Peuples autochtones — Le surintendant des institutions financières a jugé que les régimes de retraite des intimées étaient régis par les lois provinciales et a décidé de ne plus les réglementer –– La Cour fédérale a annulé les décisions du surintendant –– Les traités nos 6, 8 et 10 ont joué dans la décision de la Cour fédérale –– Le surintendant a appliqué l’art. 4(4) de la Loi de 1985 sur les normes de prestation de pension, une loi fédérale –– En appliquant cette disposition, il devait déterminer si les entreprises des intimées relevaient de la compétence fédérale — Les parties n’ont pas contesté que la prestation des soins de santé relève de la compétence provinciale, mais les intimées ont souligné le fait que la Couronne a l’obligation, en vertu des traités, de veiller à ce que des soins de santé soient offerts aux peuples autochtones, ce qui modifiait la situation et faisait en sorte que l’entreprise des intimées est de ressort fédéral –– Le surintendant n’a pas conclu à un caractère autochtone substantiel dans les fonctions des intimées et il a eu raison de conclure que les entreprises des intimées relevaient de la compétence provinciale –– Dans son analyse, la Cour fédérale s’est égarée –– Elle a porté son attention sur le libellé des traités et sur l’art. 35 de la Loi constitutionnelle de 1982 –– Les traités et les droits issus de ces traités ne modifiaient en rien la question à laquelle devait répondre le surintendant pour l’application de l’art. 4(4) de la Loi de 1985 sur les normes de prestation de pension : qui a « compétence » pour réglementer ces entreprises? –– La réponse à cette question se trouve uniquement dans la distribution des pouvoirs exclusifs prévue aux art. 91 à 95 de la Loi constitutionnelle de 1867.

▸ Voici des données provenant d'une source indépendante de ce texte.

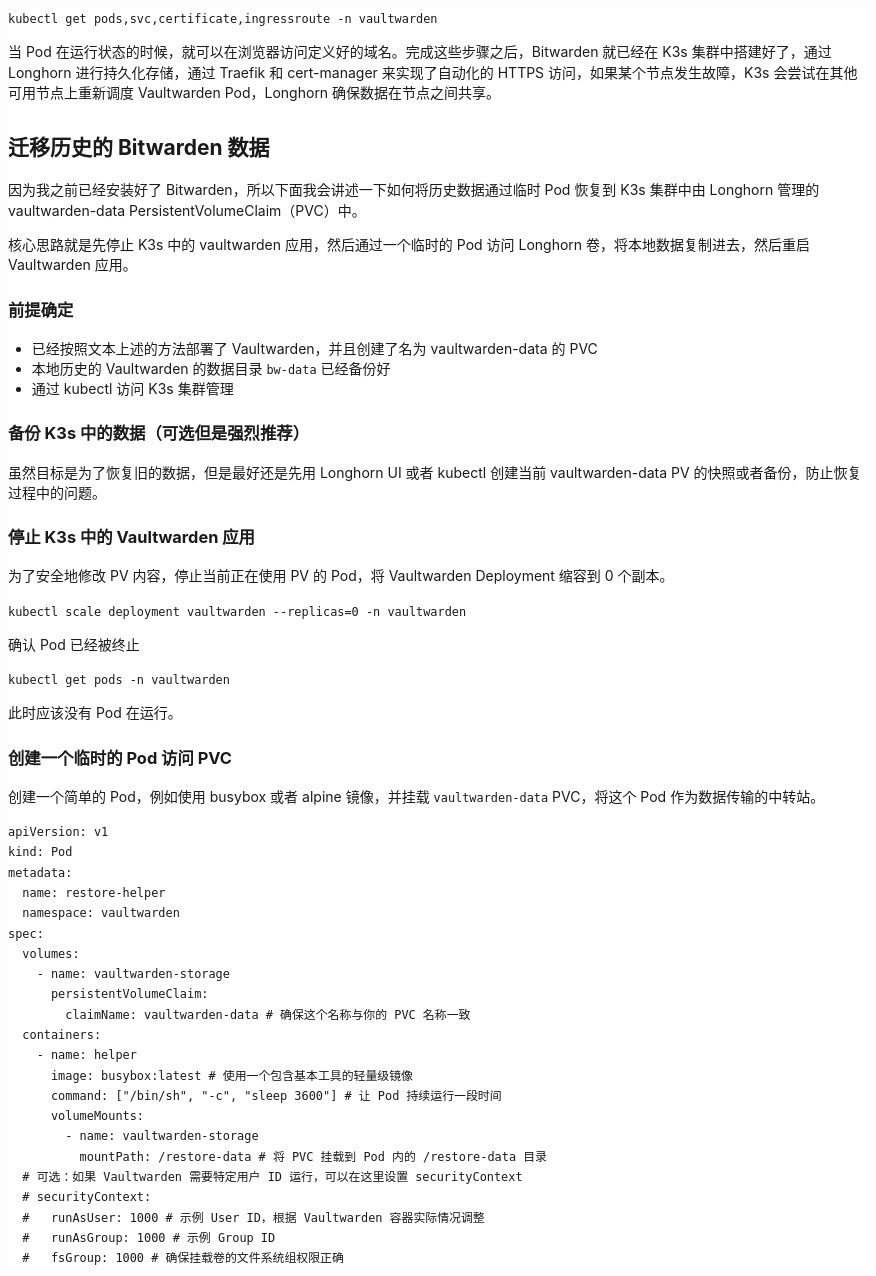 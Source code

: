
 ```
kubectl get pods,svc,certificate,ingressroute -n vaultwarden
```

当 Pod 在运行状态的时候，就可以在浏览器访问定义好的域名。完成这些步骤之后，Bitwarden 就已经在 K3s 集群中搭建好了，通过 Longhorn 进行持久化存储，通过 Traefik 和 cert-manager 来实现了自动化的 HTTPS 访问，如果某个节点发生故障，K3s 会尝试在其他可用节点上重新调度 Vaultwarden Pod，Longhorn 确保数据在节点之间共享。

## 迁移历史的 Bitwarden 数据

因为我之前已经安装好了 Bitwarden，所以下面我会讲述一下如何将历史数据通过临时 Pod 恢复到 K3s 集群中由 Longhorn 管理的 vaultwarden-data PersistentVolumeClaim（PVC）中。

核心思路就是先停止 K3s 中的 vaultwarden 应用，然后通过一个临时的 Pod 访问 Longhorn 卷，将本地数据复制进去，然后重启 Vaultwarden 应用。

### 前提确定

- 已经按照文本上述的方法部署了 Vaultwarden，并且创建了名为 vaultwarden-data 的 PVC
- 本地历史的 Vaultwarden 的数据目录 `bw-data` 已经备份好
- 通过 kubectl 访问 K3s 集群管理

### 备份 K3s 中的数据（可选但是强烈推荐）

虽然目标是为了恢复旧的数据，但是最好还是先用 Longhorn UI 或者 kubectl 创建当前 vaultwarden-data PV 的快照或者备份，防止恢复过程中的问题。

### 停止 K3s 中的 Vaultwarden 应用

为了安全地修改 PV 内容，停止当前正在使用 PV 的 Pod，将 Vaultwarden Deployment 缩容到 0 个副本。

```
kubectl scale deployment vaultwarden --replicas=0 -n vaultwarden
```

确认 Pod 已经被终止

```
kubectl get pods -n vaultwarden
```

此时应该没有 Pod 在运行。

### 创建一个临时的 Pod 访问 PVC

创建一个简单的 Pod，例如使用 busybox 或者 alpine 镜像，并挂载 `vaultwarden-data` PVC，将这个 Pod 作为数据传输的中转站。

```
apiVersion: v1
kind: Pod
metadata:
  name: restore-helper
  namespace: vaultwarden
spec:
  volumes:
    - name: vaultwarden-storage
      persistentVolumeClaim:
        claimName: vaultwarden-data # 确保这个名称与你的 PVC 名称一致
  containers:
    - name: helper
      image: busybox:latest # 使用一个包含基本工具的轻量级镜像
      command: ["/bin/sh", "-c", "sleep 3600"] # 让 Pod 持续运行一段时间
      volumeMounts:
        - name: vaultwarden-storage
          mountPath: /restore-data # 将 PVC 挂载到 Pod 内的 /restore-data 目录
  # 可选：如果 Vaultwarden 需要特定用户 ID 运行，可以在这里设置 securityContext
  # securityContext:
  #   runAsUser: 1000 # 示例 User ID，根据 Vaultwarden 容器实际情况调整
  #   runAsGroup: 1000 # 示例 Group ID
  #   fsGroup: 1000 # 确保挂载卷的文件系统组权限正确
```
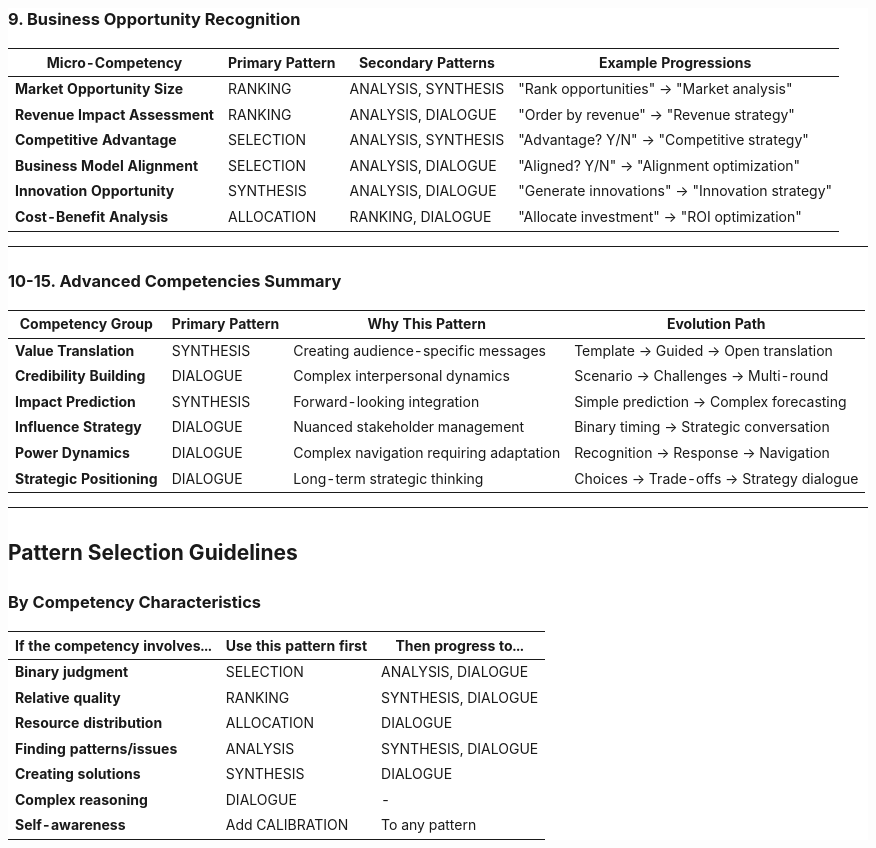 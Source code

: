 ### 9. Business Opportunity Recognition

| Micro-Competency | Primary Pattern | Secondary Patterns | Example Progressions |
|-----------------|-----------------|-------------------|---------------------|
| **Market Opportunity Size** | RANKING | ANALYSIS, SYNTHESIS | "Rank opportunities" → "Market analysis" |
| **Revenue Impact Assessment** | RANKING | ANALYSIS, DIALOGUE | "Order by revenue" → "Revenue strategy" |
| **Competitive Advantage** | SELECTION | ANALYSIS, SYNTHESIS | "Advantage? Y/N" → "Competitive strategy" |
| **Business Model Alignment** | SELECTION | ANALYSIS, DIALOGUE | "Aligned? Y/N" → "Alignment optimization" |
| **Innovation Opportunity** | SYNTHESIS | ANALYSIS, DIALOGUE | "Generate innovations" → "Innovation strategy" |
| **Cost-Benefit Analysis** | ALLOCATION | RANKING, DIALOGUE | "Allocate investment" → "ROI optimization" |

---

### 10-15. Advanced Competencies Summary

| Competency Group | Primary Pattern | Why This Pattern | Evolution Path |
|-----------------|-----------------|------------------|----------------|
| **Value Translation** | SYNTHESIS | Creating audience-specific messages | Template → Guided → Open translation |
| **Credibility Building** | DIALOGUE | Complex interpersonal dynamics | Scenario → Challenges → Multi-round |
| **Impact Prediction** | SYNTHESIS | Forward-looking integration | Simple prediction → Complex forecasting |
| **Influence Strategy** | DIALOGUE | Nuanced stakeholder management | Binary timing → Strategic conversation |
| **Power Dynamics** | DIALOGUE | Complex navigation requiring adaptation | Recognition → Response → Navigation |
| **Strategic Positioning** | DIALOGUE | Long-term strategic thinking | Choices → Trade-offs → Strategy dialogue |

---

## Pattern Selection Guidelines

### By Competency Characteristics

| If the competency involves... | Use this pattern first | Then progress to... |
|-------------------------------|------------------------|---------------------|
| **Binary judgment** | SELECTION | ANALYSIS, DIALOGUE |
| **Relative quality** | RANKING | SYNTHESIS, DIALOGUE |
| **Resource distribution** | ALLOCATION | DIALOGUE |
| **Finding patterns/issues** | ANALYSIS | SYNTHESIS, DIALOGUE |
| **Creating solutions** | SYNTHESIS | DIALOGUE |
| **Complex reasoning** | DIALOGUE | - |
| **Self-awareness** | Add CALIBRATION | To any pattern |

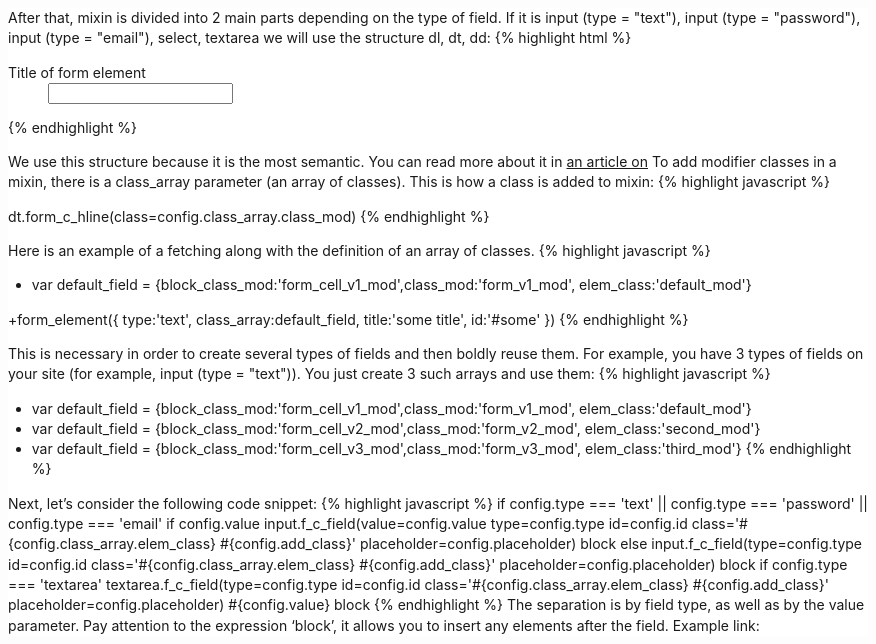 After that,  mixin is divided into 2 main parts depending on the type of field. If it is input (type = "text"), input (type = "password"), input (type = "email"), select, textarea we will use the structure dl, dt, dd:
{% highlight html %}
<dl>
    <dt>
        <label for="some">Title of form element</label>
    </dt>
    <dd>
        <input type="text" id="some">
    </dd>
</dl>
{% endhighlight %}

We use this structure because it is the most semantic. You can read more about it in <a href="http://xiper.net/learn/tegofenshuj/semantic-html-forms" target="_blank">an article on</a>
To add modifier classes in a mixin, there is a class_array parameter (an array of classes). This is how a class is added to mixin:
{% highlight javascript %}

dt.form_c_hline(class=config.class_array.class_mod)
{% endhighlight %}

Here is an example of a fetching along with the definition of an array of classes.
{% highlight javascript %}
- var default_field = {block_class_mod:'form_cell_v1_mod',class_mod:'form_v1_mod', elem_class:'default_mod'}

+form_element({
    type:'text',
    class_array:default_field,
    title:'some title',
    id:'#some'
})
{% endhighlight %}

This is necessary in order to create several types of fields and then boldly reuse them. For example, you have 3 types of fields on your site (for example, input (type = "text")). You just create 3 such arrays and use them:
{% highlight javascript %}
- var default_field = {block_class_mod:'form_cell_v1_mod',class_mod:'form_v1_mod', elem_class:'default_mod'}
- var default_field = {block_class_mod:'form_cell_v2_mod',class_mod:'form_v2_mod', elem_class:'second_mod'}
- var default_field = {block_class_mod:'form_cell_v3_mod',class_mod:'form_v3_mod', elem_class:'third_mod'}
{% endhighlight %}

Next, let’s consider the following code snippet:
{% highlight javascript %}
if config.type === 'text' || config.type === 'password' || config.type === 'email'
    if config.value
        input.f_c_field(value=config.value type=config.type id=config.id class='#{config.class_array.elem_class} #{config.add_class}' placeholder=config.placeholder)
        block
    else
        input.f_c_field(type=config.type id=config.id class='#{config.class_array.elem_class} #{config.add_class}' placeholder=config.placeholder)
        block
if config.type === 'textarea'
    textarea.f_c_field(type=config.type id=config.id class='#{config.class_array.elem_class} #{config.add_class}' placeholder=config.placeholder) #{config.value}
    block
{% endhighlight %}
The separation is by field type, as well as by the value parameter. Pay attention to the expression ‘block’, it allows you to insert any elements after the field. Example link: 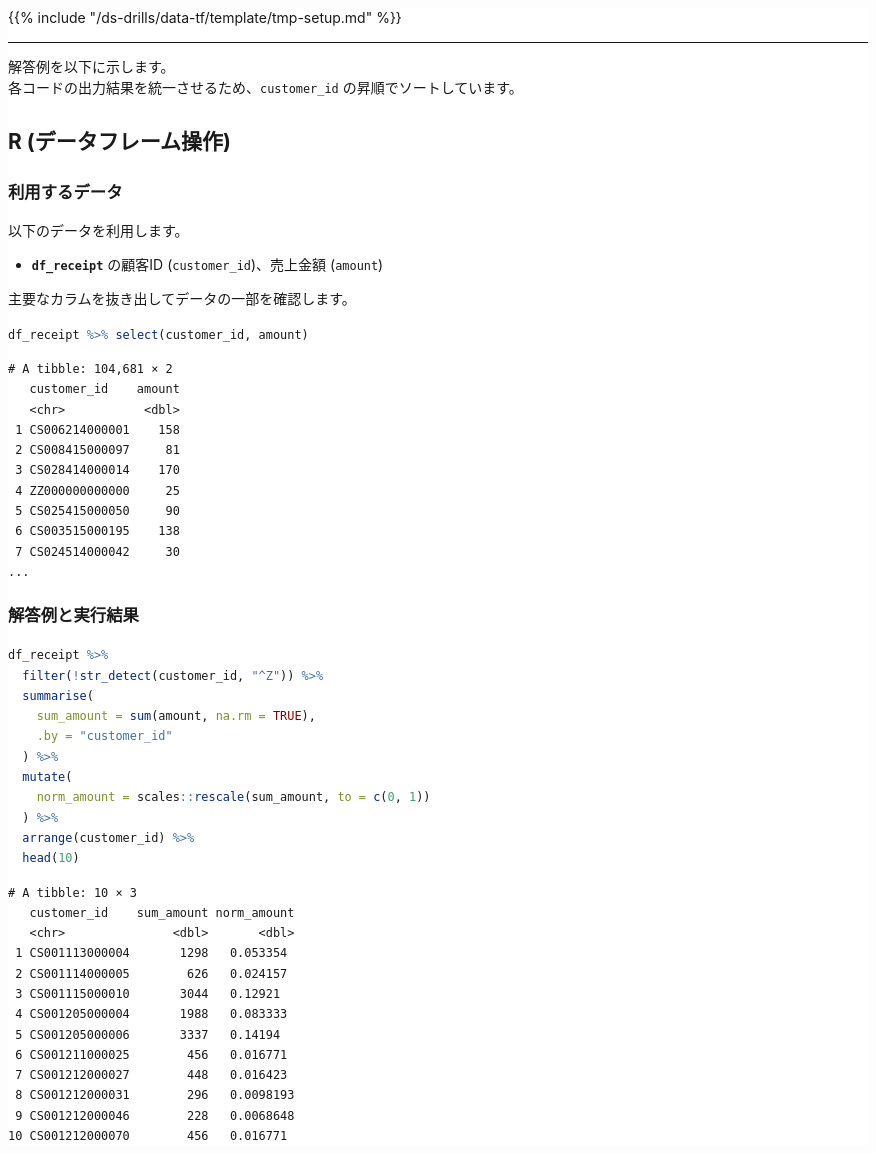 {{% include "/ds-drills/data-tf/template/tmp-setup.md" %}}

---

解答例を以下に示します。  
各コードの出力結果を統一させるため、`customer_id` の昇順でソートしています。

## R (データフレーム操作)

### 利用するデータ

以下のデータを利用します。  

- **`df_receipt`** の顧客ID (`customer_id`)、売上金額 (`amount`)

主要なカラムを抜き出してデータの一部を確認します。

```r {name="R"}
df_receipt %>% select(customer_id, amount)
```

```text
# A tibble: 104,681 × 2
   customer_id    amount
   <chr>           <dbl>
 1 CS006214000001    158
 2 CS008415000097     81
 3 CS028414000014    170
 4 ZZ000000000000     25
 5 CS025415000050     90
 6 CS003515000195    138
 7 CS024514000042     30
...
```

### 解答例と実行結果

```r {name="R"}
df_receipt %>% 
  filter(!str_detect(customer_id, "^Z")) %>% 
  summarise(
    sum_amount = sum(amount, na.rm = TRUE), 
    .by = "customer_id"
  ) %>% 
  mutate(
    norm_amount = scales::rescale(sum_amount, to = c(0, 1))
  ) %>% 
  arrange(customer_id) %>% 
  head(10)
```

```text
# A tibble: 10 × 3
   customer_id    sum_amount norm_amount
   <chr>               <dbl>       <dbl>
 1 CS001113000004       1298   0.053354 
 2 CS001114000005        626   0.024157 
 3 CS001115000010       3044   0.12921  
 4 CS001205000004       1988   0.083333 
 5 CS001205000006       3337   0.14194  
 6 CS001211000025        456   0.016771 
 7 CS001212000027        448   0.016423 
 8 CS001212000031        296   0.0098193
 9 CS001212000046        228   0.0068648
10 CS001212000070        456   0.016771 
```
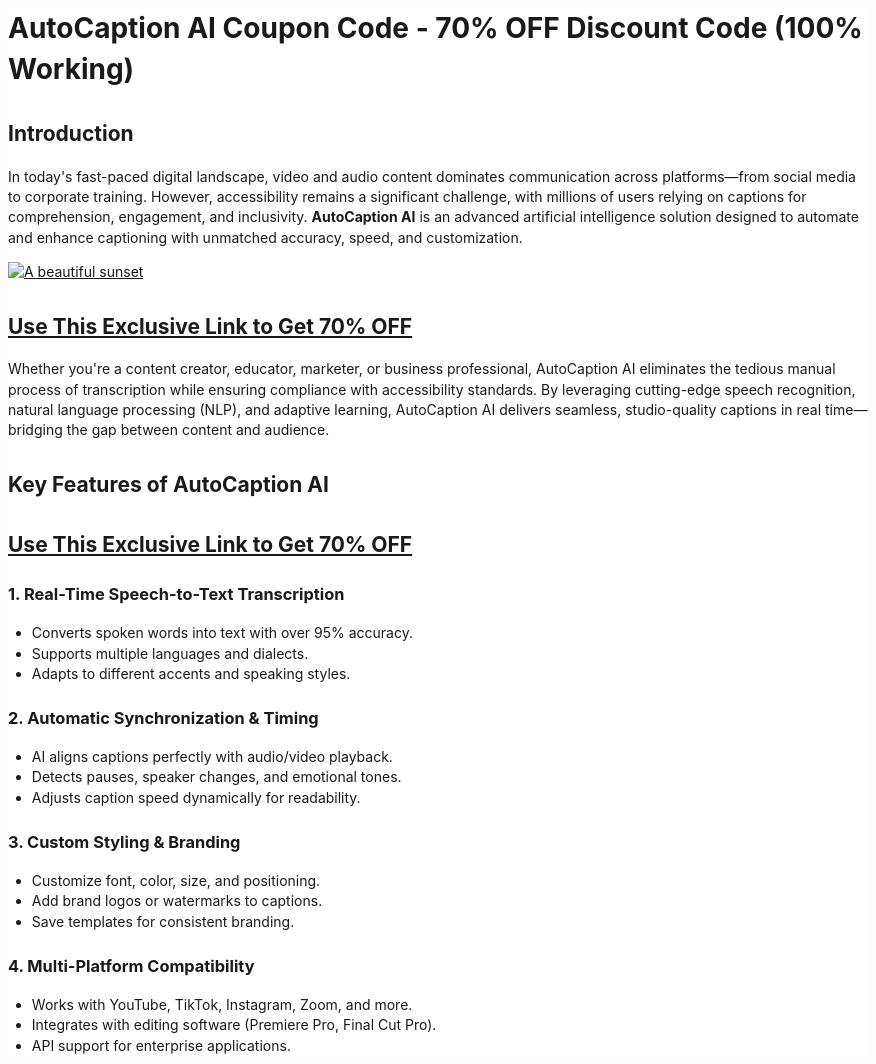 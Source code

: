 # AutoCaption AI Coupon Code - 70% OFF Discount Code (100% Working)

## **Introduction**  
In today's fast-paced digital landscape, video and audio content dominates communication across platforms—from social media to corporate training. However, accessibility remains a significant challenge, with millions of users relying on captions for comprehension, engagement, and inclusivity. **AutoCaption AI** is an advanced artificial intelligence solution designed to automate and enhance captioning with unmatched accuracy, speed, and customization.  

<a href="https://autocaption.io?ref=4tfng">
  <img src="https://github.com/user-attachments/assets/09f62a0e-4126-421a-ac4e-00c289a9206d" alt="A beautiful sunset" style="max-width: 100%; height: auto; width: 100%;" />
</a>


## [Use This Exclusive Link to Get 70% OFF ](https://autocaption.io?ref=4tfng)


Whether you're a content creator, educator, marketer, or business professional, AutoCaption AI eliminates the tedious manual process of transcription while ensuring compliance with accessibility standards. By leveraging cutting-edge speech recognition, natural language processing (NLP), and adaptive learning, AutoCaption AI delivers seamless, studio-quality captions in real time—bridging the gap between content and audience.  

## **Key Features of AutoCaption AI**  

## [Use This Exclusive Link to Get 70% OFF ](https://autocaption.io?ref=4tfng)

### **1. Real-Time Speech-to-Text Transcription**  
- Converts spoken words into text with over 95% accuracy.  
- Supports multiple languages and dialects.  
- Adapts to different accents and speaking styles.  

### **2. Automatic Synchronization & Timing**  
- AI aligns captions perfectly with audio/video playback.  
- Detects pauses, speaker changes, and emotional tones.  
- Adjusts caption speed dynamically for readability.  

### **3. Custom Styling & Branding**  
- Customize font, color, size, and positioning.  
- Add brand logos or watermarks to captions.  
- Save templates for consistent branding.  

### **4. Multi-Platform Compatibility**  
- Works with YouTube, TikTok, Instagram, Zoom, and more.  
- Integrates with editing software (Premiere Pro, Final Cut Pro).  
- API support for enterprise applications.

Pensions — Le surintendant des institutions financières, appliquant l’art. 4(4) de la Loi de 1985 sur les normes de prestation de pension, une loi fédérale, a jugé que les régimes de retraite des intimées étaient régis par les lois provinciales et a décidé de ne plus les réglementer –– En appliquant cette disposition, il devait déterminer si les entreprises des intimées relevaient de la compétence fédérale — Les parties n’ont pas contesté que la prestation des soins de santé relève de la compétence provinciale, mais les intimées ont souligné le fait que la Couronne a l’obligation, en vertu des traités, de veiller à ce que des soins de santé soient offerts aux peuples autochtones, ce qui modifiait la situation et faisait en sorte que l’entreprise des intimées est de ressort fédéral –– Le surintendant n’a pas conclu à un caractère autochtone substantiel dans les fonctions des intimées et il a eu raison de conclure que les entreprises des intimées relevaient de la compétence provinciale –– La question à laquelle devait répondre le surintendant pour l’application de l’art. 4(4) de la Loi de 1985 sur les normes de prestation de pension était la suivante : qui a « compétence » pour réglementer ces entreprises? –– La réponse à cette question se trouve uniquement dans la distribution des pouvoirs exclusifs prévue aux art. 91 à 95 de la Loi constitutionnelle de 1867.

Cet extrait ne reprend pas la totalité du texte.